Thanksgiving: I just returned from northeast Arkansas, where I spent a Thanksgiving on the mouth of Hell. It wasn't my parents' fault. (I wonder how often Gay bloggers get a chance to say that.) After years of wavering, my grandmother has finally slipped into irrevocable senility -- and not the peaceful, spaced-out, I-guess-everything's-okay kind, but the pissed-off, paranoid, I-hope-you-die-and-burn-in-hell kind.

Even without Grandmother's tirades, this longest of long weekends would have been one calamity after another. Without warning, my car gave up the ghost; two very distant relations are suffering from acute alcoholism. Other incidents must remain between myself and my therapist, though I'll note that the "nuclear" family is called that for a reason. Well, to paraphrase Elton John, we're still standing. Yeah, yeah, yeah.

Did I mention I'm planning to go back to Arkansas for Christmas?

For those of you who wonder why I don't write more about my personal life, now you know.

Christmas Albums: My parents and I exchanged gifts early this year. I gave Mom a few can't-miss Christmas CDs -- Nat King Cole, Burl Ives, Bing Crosby, and Gene Autry. I've come to the conclusion that Christmas albums are the auditory equivalent of creamed corn: Bland and overdone.

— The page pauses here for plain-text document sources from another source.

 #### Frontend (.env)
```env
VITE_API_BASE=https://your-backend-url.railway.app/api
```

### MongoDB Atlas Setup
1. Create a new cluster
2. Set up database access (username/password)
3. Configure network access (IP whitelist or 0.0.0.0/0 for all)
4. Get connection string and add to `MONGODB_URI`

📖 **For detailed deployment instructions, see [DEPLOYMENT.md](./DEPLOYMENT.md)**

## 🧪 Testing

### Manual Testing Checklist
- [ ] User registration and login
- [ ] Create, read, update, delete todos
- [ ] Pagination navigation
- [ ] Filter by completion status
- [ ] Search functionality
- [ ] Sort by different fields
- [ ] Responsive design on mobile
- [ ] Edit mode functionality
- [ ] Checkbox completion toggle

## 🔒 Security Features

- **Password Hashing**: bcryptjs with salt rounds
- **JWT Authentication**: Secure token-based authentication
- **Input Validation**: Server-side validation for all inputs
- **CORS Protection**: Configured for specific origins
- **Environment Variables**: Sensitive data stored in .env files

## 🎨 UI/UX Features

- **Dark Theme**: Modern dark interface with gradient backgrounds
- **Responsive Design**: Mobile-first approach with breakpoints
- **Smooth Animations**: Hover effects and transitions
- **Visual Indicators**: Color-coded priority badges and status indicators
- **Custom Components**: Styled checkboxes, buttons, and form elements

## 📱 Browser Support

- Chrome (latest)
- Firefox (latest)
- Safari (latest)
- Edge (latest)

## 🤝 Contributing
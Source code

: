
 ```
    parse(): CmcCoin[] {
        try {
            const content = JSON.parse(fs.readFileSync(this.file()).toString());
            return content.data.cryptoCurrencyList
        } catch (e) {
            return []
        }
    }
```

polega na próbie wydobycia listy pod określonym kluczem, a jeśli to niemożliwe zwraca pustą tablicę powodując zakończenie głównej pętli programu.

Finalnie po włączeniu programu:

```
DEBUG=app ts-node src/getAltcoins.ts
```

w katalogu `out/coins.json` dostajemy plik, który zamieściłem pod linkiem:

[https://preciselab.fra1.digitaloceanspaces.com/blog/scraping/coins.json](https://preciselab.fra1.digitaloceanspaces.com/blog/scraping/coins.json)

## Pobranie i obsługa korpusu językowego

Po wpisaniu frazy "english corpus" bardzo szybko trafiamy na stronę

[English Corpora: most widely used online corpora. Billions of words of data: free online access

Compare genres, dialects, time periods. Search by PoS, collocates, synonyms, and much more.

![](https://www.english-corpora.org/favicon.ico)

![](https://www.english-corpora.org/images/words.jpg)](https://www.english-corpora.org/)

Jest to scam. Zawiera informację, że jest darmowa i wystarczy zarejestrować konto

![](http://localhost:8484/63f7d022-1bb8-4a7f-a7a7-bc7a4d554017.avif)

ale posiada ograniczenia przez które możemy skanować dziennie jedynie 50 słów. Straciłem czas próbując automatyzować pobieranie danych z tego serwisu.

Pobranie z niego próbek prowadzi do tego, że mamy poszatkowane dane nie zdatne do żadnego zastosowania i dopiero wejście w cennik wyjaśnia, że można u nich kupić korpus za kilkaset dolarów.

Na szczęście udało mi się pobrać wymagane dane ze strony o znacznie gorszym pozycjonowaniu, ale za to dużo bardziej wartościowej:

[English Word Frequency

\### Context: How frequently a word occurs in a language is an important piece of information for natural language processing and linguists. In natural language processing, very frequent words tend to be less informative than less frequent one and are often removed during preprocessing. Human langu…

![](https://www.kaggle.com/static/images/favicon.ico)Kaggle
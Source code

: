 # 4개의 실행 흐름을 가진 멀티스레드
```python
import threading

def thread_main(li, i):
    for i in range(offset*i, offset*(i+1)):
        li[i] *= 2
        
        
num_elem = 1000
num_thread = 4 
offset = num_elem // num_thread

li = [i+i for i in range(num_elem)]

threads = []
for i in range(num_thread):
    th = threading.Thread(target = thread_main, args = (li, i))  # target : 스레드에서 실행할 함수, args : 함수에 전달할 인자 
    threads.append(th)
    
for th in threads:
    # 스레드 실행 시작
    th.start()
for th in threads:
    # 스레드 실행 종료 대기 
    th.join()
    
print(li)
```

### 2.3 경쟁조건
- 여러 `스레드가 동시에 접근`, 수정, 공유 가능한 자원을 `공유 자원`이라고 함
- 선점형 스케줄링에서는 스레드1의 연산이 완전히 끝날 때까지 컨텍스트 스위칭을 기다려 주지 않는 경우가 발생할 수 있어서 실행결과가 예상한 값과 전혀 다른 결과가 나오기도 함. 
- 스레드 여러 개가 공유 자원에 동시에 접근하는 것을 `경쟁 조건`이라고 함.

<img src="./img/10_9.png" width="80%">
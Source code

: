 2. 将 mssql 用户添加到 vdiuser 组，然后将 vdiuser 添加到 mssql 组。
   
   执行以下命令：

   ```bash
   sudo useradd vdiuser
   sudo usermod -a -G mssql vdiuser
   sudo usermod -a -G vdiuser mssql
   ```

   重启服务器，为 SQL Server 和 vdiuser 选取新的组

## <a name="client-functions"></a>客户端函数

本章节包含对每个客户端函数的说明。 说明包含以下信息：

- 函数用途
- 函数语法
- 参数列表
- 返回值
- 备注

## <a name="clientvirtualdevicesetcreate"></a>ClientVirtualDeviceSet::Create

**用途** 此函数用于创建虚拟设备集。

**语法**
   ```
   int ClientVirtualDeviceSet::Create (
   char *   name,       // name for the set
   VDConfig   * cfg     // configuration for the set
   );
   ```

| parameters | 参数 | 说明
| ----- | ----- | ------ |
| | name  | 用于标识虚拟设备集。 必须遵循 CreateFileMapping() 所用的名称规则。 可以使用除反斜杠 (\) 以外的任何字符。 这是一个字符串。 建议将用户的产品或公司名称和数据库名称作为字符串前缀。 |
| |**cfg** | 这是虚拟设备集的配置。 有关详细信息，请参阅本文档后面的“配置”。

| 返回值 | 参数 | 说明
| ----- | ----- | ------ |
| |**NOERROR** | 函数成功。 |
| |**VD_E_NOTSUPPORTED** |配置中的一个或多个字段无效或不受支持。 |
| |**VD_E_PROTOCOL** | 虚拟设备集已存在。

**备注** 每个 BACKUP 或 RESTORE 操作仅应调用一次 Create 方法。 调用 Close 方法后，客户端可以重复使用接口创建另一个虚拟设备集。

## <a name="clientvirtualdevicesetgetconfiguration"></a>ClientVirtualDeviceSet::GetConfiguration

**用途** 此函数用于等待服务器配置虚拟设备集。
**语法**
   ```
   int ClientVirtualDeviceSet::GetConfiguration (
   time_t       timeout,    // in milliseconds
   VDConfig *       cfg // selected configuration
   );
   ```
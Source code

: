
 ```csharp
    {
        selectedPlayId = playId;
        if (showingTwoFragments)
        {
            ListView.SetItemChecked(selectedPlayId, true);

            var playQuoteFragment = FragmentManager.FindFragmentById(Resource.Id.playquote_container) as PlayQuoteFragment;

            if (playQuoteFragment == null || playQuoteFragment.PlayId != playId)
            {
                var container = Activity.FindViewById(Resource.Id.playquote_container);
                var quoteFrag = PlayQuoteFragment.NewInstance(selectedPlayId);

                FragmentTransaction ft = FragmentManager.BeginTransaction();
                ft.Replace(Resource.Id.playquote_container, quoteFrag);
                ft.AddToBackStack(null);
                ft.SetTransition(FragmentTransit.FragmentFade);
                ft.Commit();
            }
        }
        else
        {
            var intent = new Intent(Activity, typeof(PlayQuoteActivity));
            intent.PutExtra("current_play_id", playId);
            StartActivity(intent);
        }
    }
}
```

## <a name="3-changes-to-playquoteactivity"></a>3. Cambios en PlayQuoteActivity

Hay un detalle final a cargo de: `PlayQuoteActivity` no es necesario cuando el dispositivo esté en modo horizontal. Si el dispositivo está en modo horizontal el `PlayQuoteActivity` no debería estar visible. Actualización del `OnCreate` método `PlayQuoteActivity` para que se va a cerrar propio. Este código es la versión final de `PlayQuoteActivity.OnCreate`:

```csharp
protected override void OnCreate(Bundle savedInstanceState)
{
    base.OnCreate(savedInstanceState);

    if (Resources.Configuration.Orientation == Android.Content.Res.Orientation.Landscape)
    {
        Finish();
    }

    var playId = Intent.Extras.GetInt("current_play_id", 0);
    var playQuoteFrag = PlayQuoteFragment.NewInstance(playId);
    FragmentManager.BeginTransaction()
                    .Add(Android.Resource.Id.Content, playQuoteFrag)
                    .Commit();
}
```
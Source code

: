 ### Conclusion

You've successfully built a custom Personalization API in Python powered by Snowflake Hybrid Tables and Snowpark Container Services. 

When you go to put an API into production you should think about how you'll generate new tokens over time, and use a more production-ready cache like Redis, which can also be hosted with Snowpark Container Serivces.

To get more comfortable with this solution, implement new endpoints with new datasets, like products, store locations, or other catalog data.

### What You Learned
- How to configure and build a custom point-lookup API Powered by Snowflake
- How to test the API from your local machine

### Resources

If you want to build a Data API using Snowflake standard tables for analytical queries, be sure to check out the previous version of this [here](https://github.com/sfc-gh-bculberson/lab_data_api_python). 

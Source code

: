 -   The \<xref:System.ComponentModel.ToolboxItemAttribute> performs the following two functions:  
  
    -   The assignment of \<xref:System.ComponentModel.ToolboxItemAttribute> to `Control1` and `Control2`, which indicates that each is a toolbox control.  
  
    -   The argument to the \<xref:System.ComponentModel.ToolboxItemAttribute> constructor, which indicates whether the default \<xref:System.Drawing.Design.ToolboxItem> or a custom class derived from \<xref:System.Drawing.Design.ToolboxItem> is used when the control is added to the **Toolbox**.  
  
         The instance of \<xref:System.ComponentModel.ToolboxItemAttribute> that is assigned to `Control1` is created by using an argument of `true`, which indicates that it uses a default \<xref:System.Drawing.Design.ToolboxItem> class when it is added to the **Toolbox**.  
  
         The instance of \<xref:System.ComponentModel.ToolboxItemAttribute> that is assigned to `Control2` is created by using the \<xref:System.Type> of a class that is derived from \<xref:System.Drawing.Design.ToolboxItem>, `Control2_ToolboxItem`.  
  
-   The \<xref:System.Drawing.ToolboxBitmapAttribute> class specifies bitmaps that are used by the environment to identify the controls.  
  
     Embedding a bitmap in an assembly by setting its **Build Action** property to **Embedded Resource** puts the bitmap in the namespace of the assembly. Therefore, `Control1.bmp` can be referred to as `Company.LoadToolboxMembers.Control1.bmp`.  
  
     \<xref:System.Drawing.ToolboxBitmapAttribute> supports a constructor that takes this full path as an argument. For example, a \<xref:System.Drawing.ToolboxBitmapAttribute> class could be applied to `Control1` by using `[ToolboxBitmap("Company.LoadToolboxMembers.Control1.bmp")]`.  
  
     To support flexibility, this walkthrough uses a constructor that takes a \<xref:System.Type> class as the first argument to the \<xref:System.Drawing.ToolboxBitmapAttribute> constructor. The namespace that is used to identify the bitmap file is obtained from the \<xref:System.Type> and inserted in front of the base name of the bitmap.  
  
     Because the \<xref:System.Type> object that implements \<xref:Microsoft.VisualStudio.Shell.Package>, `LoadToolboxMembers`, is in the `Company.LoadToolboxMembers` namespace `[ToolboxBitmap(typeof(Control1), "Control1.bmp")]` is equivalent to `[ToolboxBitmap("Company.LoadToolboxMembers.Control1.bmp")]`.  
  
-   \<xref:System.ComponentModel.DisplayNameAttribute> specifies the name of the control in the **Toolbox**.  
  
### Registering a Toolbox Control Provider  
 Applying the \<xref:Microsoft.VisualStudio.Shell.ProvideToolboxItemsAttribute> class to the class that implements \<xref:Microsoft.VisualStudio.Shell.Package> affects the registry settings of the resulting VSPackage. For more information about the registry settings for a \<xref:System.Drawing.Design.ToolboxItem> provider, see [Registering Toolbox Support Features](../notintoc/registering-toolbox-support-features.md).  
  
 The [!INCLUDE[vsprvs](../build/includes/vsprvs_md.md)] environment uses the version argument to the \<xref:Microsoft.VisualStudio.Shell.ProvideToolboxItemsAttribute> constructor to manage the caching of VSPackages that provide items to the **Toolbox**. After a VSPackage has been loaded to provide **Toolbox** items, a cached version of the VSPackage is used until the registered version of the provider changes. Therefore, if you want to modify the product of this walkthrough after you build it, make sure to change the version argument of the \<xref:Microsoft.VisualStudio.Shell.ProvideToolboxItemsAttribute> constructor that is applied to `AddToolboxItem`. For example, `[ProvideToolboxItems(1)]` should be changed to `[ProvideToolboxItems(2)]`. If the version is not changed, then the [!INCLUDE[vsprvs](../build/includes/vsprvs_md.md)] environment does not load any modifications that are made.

Frankly, gentle reader, both creamed corn and Christmas albums both give me the creepin' fantods. To make me eat creamed corn, you'd probably have to point a gun at my head, and even then I'd have to give the matter considerable thought. Fortunately, there are a few holiday albums I can tolerate. My favorite, if that's the right word, is Gene Autry. Thanks to some bouncy Western-swing arrangements and a straightforward vocal delivery, Autry's holiday tunes sound far less treacly than the norm. Harry "Sweets" Edison even spices up a few tracks with his legendary jazz trumpet. Granted, the result is not exactly a cultural milestone, but it'll do.